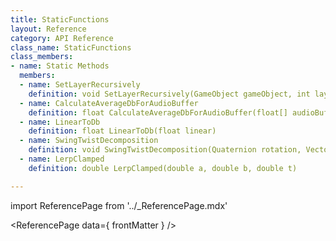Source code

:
 ```yaml
---
title: StaticFunctions
layout: Reference
category: API Reference
class_name: StaticFunctions
class_members:
- name: Static Methods
  members:
  - name: SetLayerRecursively
    definition: void SetLayerRecursively(GameObject gameObject, int layer)
  - name: CalculateAverageDbForAudioBuffer
    definition: float CalculateAverageDbForAudioBuffer(float[] audioBuffer, int offset = 0)
  - name: LinearToDb
    definition: float LinearToDb(float linear)
  - name: SwingTwistDecomposition
    definition: void SwingTwistDecomposition(Quaternion rotation, Vector3 direction, Quaternion& swing, Quaternion& twist)
  - name: LerpClamped
    definition: double LerpClamped(double a, double b, double t)

---
```

import ReferencePage from '../_ReferencePage.mdx'

<ReferencePage data={ frontMatter } />
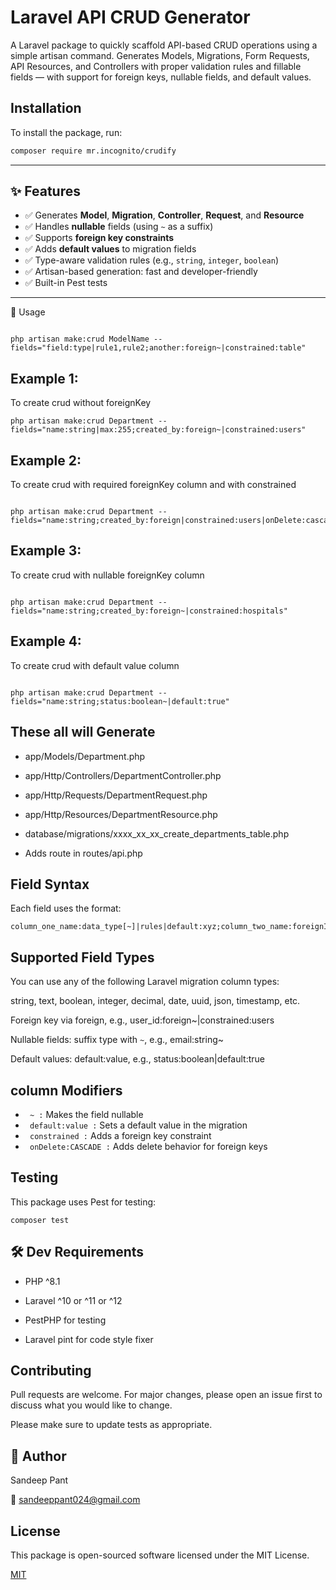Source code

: # Laravel API CRUD Generator

A Laravel package to quickly scaffold API-based CRUD operations using a simple artisan command. Generates Models, Migrations, Form Requests, API Resources, and Controllers with proper validation rules and fillable fields — with support for foreign keys, nullable fields, and default values.

## Installation

To install the package, run:

```bash
composer require mr.incognito/crudify
```

---

## ✨ Features

- ✅ Generates **Model**, **Migration**, **Controller**, **Request**, and **Resource**
- ✅ Handles **nullable** fields (using `~` as a suffix)
- ✅ Supports **foreign key constraints**
- ✅ Adds **default values** to migration fields
- ✅ Type-aware validation rules (e.g., `string`, `integer`, `boolean`)
- ✅ Artisan-based generation: fast and developer-friendly
- ✅ Built-in Pest tests

---

🚀 Usage

```

php artisan make:crud ModelName --fields="field:type|rule1,rule2;another:foreign~|constrained:table"

```
## Example 1:
To create crud without foreignKey

```
php artisan make:crud Department --fields="name:string|max:255;created_by:foreign~|constrained:users"

```

## Example 2:
To create crud with required foreignKey column and with constrained

```

php artisan make:crud Department --fields="name:string;created_by:foreign|constrained:users|onDelete:cascade"

```

## Example 3:
To create crud with nullable foreignKey column 

```

php artisan make:crud Department --fields="name:string;created_by:foreign~|constrained:hospitals"
```


## Example 4:
To create crud with default value  column 

```

php artisan make:crud Department --fields="name:string;status:boolean~|default:true"

```



##  These all will Generate

- app/Models/Department.php

- app/Http/Controllers/DepartmentController.php

- app/Http/Requests/DepartmentRequest.php

- app/Http/Resources/DepartmentResource.php

- database/migrations/xxxx_xx_xx_create_departments_table.php

- Adds route in routes/api.php

## Field Syntax
Each field uses the format:
```
column_one_name:data_type[~]|rules|default:xyz;column_two_name:foreignId[~]|constrained:table

```

## Supported Field Types
You can use any of the following Laravel migration column types:

string, text, boolean, integer, decimal, date, uuid, json, timestamp, etc.

Foreign key via foreign, e.g., user_id:foreign~|constrained:users

Nullable fields: suffix type with `~`, e.g., email:string~

Default values: default:value, e.g., status:boolean|default:true

## column Modifiers
- ``` ~ :``` Makes the field nullable
- ``` default:value :``` Sets a default value in the migration 
- ``` constrained :``` Adds a foreign key constraint
- ``` onDelete:CASCADE :``` Adds delete behavior for foreign keys

## Testing

This package uses Pest for testing:
```
composer test
```


## 🛠 Dev Requirements
- PHP ^8.1

- Laravel ^10 or ^11 or ^12

- PestPHP for testing

- Laravel pint for code style fixer 

## Contributing

Pull requests are welcome. For major changes, please open an issue first
to discuss what you would like to change.

Please make sure to update tests as appropriate.

## 🧑 Author

Sandeep Pant

📧 sandeeppant024@gmail.com

## License
This package is open-sourced software licensed under the MIT License.

[MIT](https://choosealicense.com/licenses/mit/)

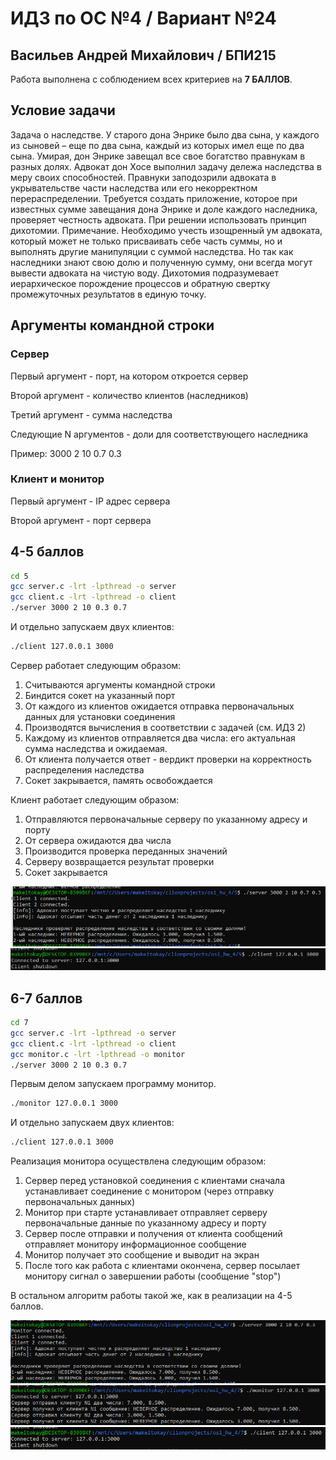# ИДЗ по ОС №4 / Вариант №24
## Васильев Андрей Михайлович / БПИ215

Работа выполнена с соблюдением всех критериев на **7 БАЛЛОВ**.

## Условие задачи

Задача о наследстве. У старого дона Энрике было два сына, у каждого из сыновей – еще по два сына, каждый из которых имел еще по два сына. Умирая, дон Энрике завещал все свое богатство
правнукам в разных долях. Адвокат дон Хосе выполнил задачу
дележа наследства в меру своих способностей. Правнуки заподозрили адвоката в укрывательстве части наследства или его некорректном перераспределении. Требуется создать приложение,
которое при известных сумме завещания дона Энрике и
доле каждого наследника, проверяет честность адвоката. При решении использовать принцип дихотомии. Примечание.
Необходимо учесть изощренный ум адвоката, который может не
только присваивать себе часть суммы, но и выполнять другие манипуляции с суммой наследства. Но так как наследники знают свою
долю и полученную сумму, они всегда могут вывести адвоката на
чистую воду. Дихотомия подразумевает иерархическое порождение процессов и обратную свертку промежуточных результатов
в единую точку.

## Аргументы командной строки

### Сервер
Первый аргумент - порт, на котором откроется сервер

Второй аргумент - количество клиентов (наследников)

Третий аргумент - сумма наследства

Следующие N аргументов - доли для соответствующего наследника

Пример: 3000 2 10 0.7 0.3

### Клиент и монитор
Первый аргумент - IP адрес сервера

Второй аргумент - порт сервера

## 4-5 баллов

```bash
cd 5
gcc server.c -lrt -lpthread -o server
gcc client.c -lrt -lpthread -o client
./server 3000 2 10 0.3 0.7
```
И отдельно запускаем двух клиентов:
```bash
./client 127.0.0.1 3000
```

Сервер работает следующим образом:
1. Считываются аргументы командной строки
2. Биндится сокет на указанный порт
3. От каждого из клиентов ожидается отправка первоначальных данных для установки соединения
4. Производятся вычисления в соответствии с задачей (см. ИДЗ 2)
5. Каждому из клиентов отправляется два числа: его актуальная сумма наследства и ожидаемая.
6. От клиента получается ответ - вердикт проверки на корректность распределения наследства
7. Сокет закрывается, память освобождается

Клиент работает следующим образом:
1. Отправляются первоначальные серверу по указанному адресу и порту
2. От сервера ожидаются два числа
3. Производится проверка переданных значений
4. Серверу возвращается результат проверки
5. Сокет закрывается

![first img](5/server.png)
![second img](5/client.png)

## 6-7 баллов

```bash
cd 7
gcc server.c -lrt -lpthread -o server
gcc client.c -lrt -lpthread -o client
gcc monitor.c -lrt -lpthread -o monitor
./server 3000 2 10 0.3 0.7
```
Первым делом запускаем программу монитор.
```bash
./monitor 127.0.0.1 3000
```
И отдельно запускаем двух клиентов:
```bash
./client 127.0.0.1 3000
```

Реализация монитора осуществлена следующим образом:
1. Сервер перед установкой соединения с клиентами сначала устанавливает соединение с монитором (через отправку первоначальных данных)
2. Монитор при старте устанавливает отправляет серверу первоначальные данные по указанному адресу и порту
3. Сервер после отправки и получения от клиента сообщений отправляет монитору информационное сообщение
4. Монитор получает это сообщение и выводит на экран
5. После того как работа с клиентами окончена, сервер посылает монитору сигнал о завершении работы (сообщение "stop")

В остальном алгоритм работы такой же, как в реализации на 4-5 баллов.


![first img](7/server.png)
![second img](7/monitor.png)
![third img](7/client.png)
----------
# Task brief
Only one stretch of the entries above is wanted: the lines from the one containing "Первый аргумент - IP адрес сервера" through the one containing "5. Каждому из". Please reproduce it exactly.

# Expected answer
Первый аргумент - IP адрес сервера

Второй аргумент - порт сервера

## 4-5 баллов

```bash
cd 5
gcc server.c -lrt -lpthread -o server
gcc client.c -lrt -lpthread -o client
./server 3000 2 10 0.3 0.7
```
И отдельно запускаем двух клиентов:
```bash
./client 127.0.0.1 3000
```

Сервер работает следующим образом:
1. Считываются аргументы командной строки
2. Биндится сокет на указанный порт
3. От каждого из клиентов ожидается отправка первоначальных данных для установки соединения
4. Производятся вычисления в соответствии с задачей (см. ИДЗ 2)
5. Каждому из клиентов отправляется два числа: его актуальная сумма наследства и ожидаемая.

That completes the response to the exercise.